Second, we create a Single Dense Gain layer to predict the gain/coefficient to apply to input noisy frequencies to close clear one.
main_input = Input(shape=(int(frame_length/2+1)), name='main_input')
x = main_input
x = Dense(int(frame_length/2+1), activation='sigmoid')(x)
x = Multiply()([x, main_input])
model = Model(inputs=main_input, outputs=x)
Source: https://github.com/aruno14/noiseSupression/blob/main/test_dense_gain.py
Third, we create a 2dims Dense Gain model to predict gain to apply to frequencies for a period of time. Input x-axis represents frequencies and y-axis represents time.
main_input = Input(shape=(image_width, int(frame_length/2+1)), name='main_input')
x = main_input
x = Reshape((image_width, int(frame_length/2+1), 1))(x)
x = preprocessing.Resizing(image_width//2, int(frame_length/2+1)//2)(x)
x = Conv2D(34, 3, activation='relu')(x)
x = Conv2D(64, 3, activation='relu')(x)
x = MaxPooling2D()(x)
x = Dropout(0.1)(x)
x = Flatten()(x)
x = Dense(int(frame_length/2+1), activation='sigmoid')(x)
x = Multiply()([x, main_input])
model = Model(inputs=main_input, outputs=x)
Source: https://github.com/aruno14/noiseSupression/blob/main/test_dense_image.py
Forth, we use LSTM to predict the gain.
main_input = Input(shape=(None, int(frame_length/2+1)), name='main_input')
x = main_input
x = LSTM(256, activation='tanh', recurrent_activation='sigmoid', return_sequences=False)(x)
x = Dense(int(frame_length/2+1), activation='sigmoid')(x)
x = Multiply()([x, main_input[:,-1]])
model = Model(inputs=main_input, outputs=x)
Source: https://github.com/aruno14/noiseSupression/blob/main/test_lstm_simple.py
We try with LSTM Sequence too.
main_input = Input(shape=(None, int(frame_length/2+1)), name='main_input')
x = main_input
x = LSTM(256, activation='tanh', recurrent_activation='sigmoid', return_sequences=True)(x)
x = Dense(int(frame_length/2+1), activation='sigmoid')(x)
x = Multiply()([x, main_input])
model = Model(inputs=main_input, outputs=x)
Source: https://github.com/aruno14/noiseSupression/blob/main/test_lstm_sequence.py
Fifth, we combine all to create LSTM 2dims model.
main_input = Input(shape=(voice_max_length, parts.shape[1], parts.shape[2]), name='main_input')
x = main_input
x = TimeDistributed(Reshape((image_width, int(frame_length/2+1), 1)))(x)
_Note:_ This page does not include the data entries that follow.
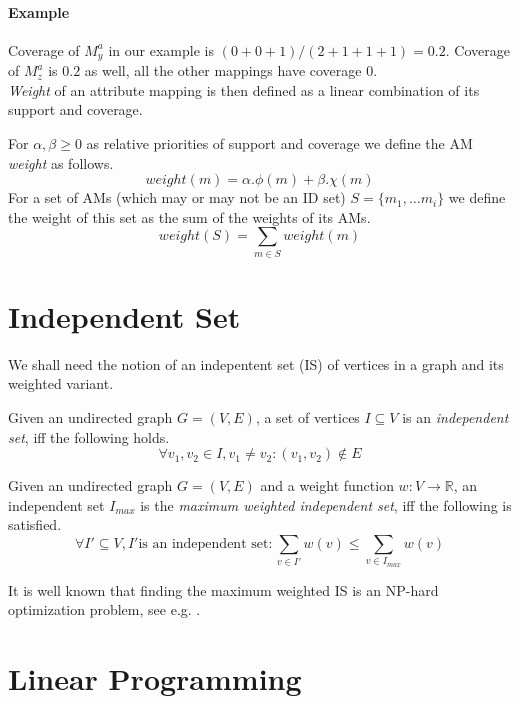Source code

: \paragraph{Example}
Coverage of $M_{y}^{a}$ in our example is $(0+0+1) / (2+1+1+1) = 0.2$. Coverage of $M_{z}^{a}$ is $0.2$ as well, all the other mappings have coverage $0$.
\\

\textit{Weight} of an attribute mapping is then defined as a linear combination of its support and coverage.

\begin{define}[Weight]
For $\alpha, \beta \geq 0$ as relative priorities of support and coverage we define the AM \textit{weight} as follows.
\[weight(m) = \alpha . \phi(m) + \beta . \chi(m)\]
For a set of AMs (which may or may not be an ID set) $S = \{m_1, \ldots m_i\}$ we define the weight of this set as the sum of the weights of its AMs.
\[weight(S) = \sum_{m \in S} weight(m)\]
\end{define}

\section{Independent Set}
\label{section-definitions-is}


We shall need the notion of an indepentent set (IS) of vertices in a graph and its weighted variant.

\begin{define}
Given an undirected graph $G = (V, E)$, a set of vertices $I \subseteq V$ is an \textit{independent set}, iff the following holds.
\[\forall v_1, v_2 \in I, v_1 \neq v_2: (v_1, v_2) \notin E \]
\end{define}

\begin{define}
Given an undirected graph $G = (V, E)$ and a weight function $w: V \rightarrow \mathbb{R}$, an independent set $I_{max}$ is the \textit{maximum weighted independent set}, iff the following is satisfied.
\[\forall I' \subseteq V, I' \text{is an independent set}: \sum_{v \in I'} w(v) \leqslant \sum_{v \in I_{max}} w(v)\]
\end{define}

It is well known that finding the maximum weighted IS is an NP-hard optimization problem, see e.g. \cite{JM1986425}.

\section{Linear Programming}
x = TimeDistributed(preprocessing.Resizing(image_width//4, parts.shape[2]//4))(x)
x = TimeDistributed(Conv2D(34, 3, activation='relu'))(x)
x = TimeDistributed(Conv2D(64, 3, activation='relu'))(x)
x = TimeDistributed(MaxPooling2D())(x)
x = TimeDistributed(Dropout(0.1))(x)
x = TimeDistributed(Flatten())(x)
x = LSTM(256, activation='tanh', recurrent_activation='sigmoid', return_sequences=True)(x)
x = Dense(int(frame_length/2+1), activation='sigmoid')(x)
x = Reshape((voice_max_length, 1, 257))(x)
x = Multiply()([x, main_input])
model = Model(inputs=main_input, outputs=x)
Source: https://github.com/aruno14/noiseSupression/blob/main/test_lstm_image.py
General precision calculation
print('Evaluate...')
total_loss = 0
for i, path_clear in enumerate(clear_files):
path_noisy = path_clear.replace("clear", "noisy")
spectNoisy, _, _, _ = audioToTensor(path_noisy)
spectClear, _, _, _ = audioToTensor(path_clear)
result = model.predict(spectNoisy)
loss = np.mean(tf.keras.losses.mean_squared_error(spectClear, result).numpy())
total_loss+=loss
print(path_noisy, "->", loss)
print("total_loss:", total_loss/len(clear_files))
Example of spectrogram
Results comparison
Possible improvements
As used in RNNoise, we could use Bark scale to reduce input size.